Different output of faster-whisper vs whisper-standalone with faster-whisper

tjongsma commented 1 month ago

Hi there,

I've recently been trying to implement faster-whisper into a python application for streaming. I noticed that (especially for short clips) whisper-standalone (which I've been using for a while with faster-whisper) has significantly better output than faster-whisper. I've tried to get the parameters as similarly as possible by mostly filling into default values of whisper-standalone into the faster-whisper command (where possible, temperature_increment_on_fallback and vad_window_size_samples don't have equivalents I think, but somehow whisper-standalone is still outperforming massively for this one somewhat noisy audio file of ~29s. Faster-whisper hallucinates a bunch, while whisper-standalone (using faster-whisper) correctly transcribes the text.

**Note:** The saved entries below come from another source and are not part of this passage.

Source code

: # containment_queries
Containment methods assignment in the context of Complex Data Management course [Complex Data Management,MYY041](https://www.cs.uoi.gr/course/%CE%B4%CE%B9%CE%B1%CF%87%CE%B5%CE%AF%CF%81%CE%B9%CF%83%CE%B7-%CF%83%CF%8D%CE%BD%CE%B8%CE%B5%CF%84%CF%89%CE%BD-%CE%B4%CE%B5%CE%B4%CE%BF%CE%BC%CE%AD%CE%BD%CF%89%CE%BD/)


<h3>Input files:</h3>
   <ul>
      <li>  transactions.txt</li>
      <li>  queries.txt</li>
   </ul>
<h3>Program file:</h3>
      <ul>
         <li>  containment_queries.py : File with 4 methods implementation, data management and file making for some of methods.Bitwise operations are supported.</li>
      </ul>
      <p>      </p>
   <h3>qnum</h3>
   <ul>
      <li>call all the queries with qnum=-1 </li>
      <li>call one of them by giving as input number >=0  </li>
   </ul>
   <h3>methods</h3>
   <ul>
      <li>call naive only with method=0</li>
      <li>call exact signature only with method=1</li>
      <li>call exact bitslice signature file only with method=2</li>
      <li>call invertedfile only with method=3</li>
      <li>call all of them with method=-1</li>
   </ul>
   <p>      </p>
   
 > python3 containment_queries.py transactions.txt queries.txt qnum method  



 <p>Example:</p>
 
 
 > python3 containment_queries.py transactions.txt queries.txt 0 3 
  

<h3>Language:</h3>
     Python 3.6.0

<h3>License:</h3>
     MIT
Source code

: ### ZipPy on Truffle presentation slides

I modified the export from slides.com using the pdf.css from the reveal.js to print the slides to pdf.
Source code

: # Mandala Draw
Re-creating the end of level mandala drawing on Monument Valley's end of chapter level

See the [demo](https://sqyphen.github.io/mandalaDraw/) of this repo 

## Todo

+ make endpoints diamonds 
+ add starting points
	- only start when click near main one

Here's my whisper-standalone command: Whisper\whisper-faster.exe "audio_files\temp_audio.wav" --task=transcribe --model=medium --output_dir="C:\Users\test\Desktop\Audio_transcription\audio_transcripts" --output_format=txt --beam_size=5 --temperature=0 --language=nl --word_timestamps=True --initial_prompt="" --compute_type float16 --vad_filter=False

And here's my code for faster-whisper in python:

from faster_whisper import WhisperModel
import os
import sys
base_dir = os.path.dirname(os.path.abspath(sys.argv[0]))
#Loading model
model_size = "medium"
cache_dir=os.path.join(base_dir, "models", "cache")
model_dir = os.path.join(base_dir, "models", "cache", "models--Systran--faster-whisper-medium", "snapshots", "08e178d48790749d25932bbc082711ddcfdfbc4f")
model = WhisperModel(model_dir, device="cuda", compute_type="float16",download_root=cache_dir)

class WordWithTimestamp:
    def __init__(self, word, start, end):
        self.word = word
        self.start = start
        self.end = end

    def __str__(self):
        return self.word
segments, info = model.transcribe("temp_audio.wav", initial_prompt="",
                                        #max_new_tokens=224,
                                        beam_size=5,
                                        temperature=0,
                                        language="nl",
                                        length_penalty=1,
                                        condition_on_previous_text=True,
                                        prompt_reset_on_temperature=0.5,
                                       # temperature_increment_on_fallback=0.2,
                                        compression_ratio_threshold=2.4,
                                        log_prob_threshold=-1,
                                        no_speech_threshold=0.6,
                                        vad_filter=False,
                                        word_timestamps=True)
text = []
# Iterate over the segments and store words with timestamps
for segment in segments:
    for word in segment.words:
        text.append(WordWithTimestamp(word.word, word.start, word.end))
text_str = "".join(str(word) for word in text)
print(text_str)

Any insights would be appreciated! I'm basically just wondering how whisper-standalone is performing so much better while I understand it to be the same backend. Using VAD results in the exact same results, so it has to be somewhere else somehow.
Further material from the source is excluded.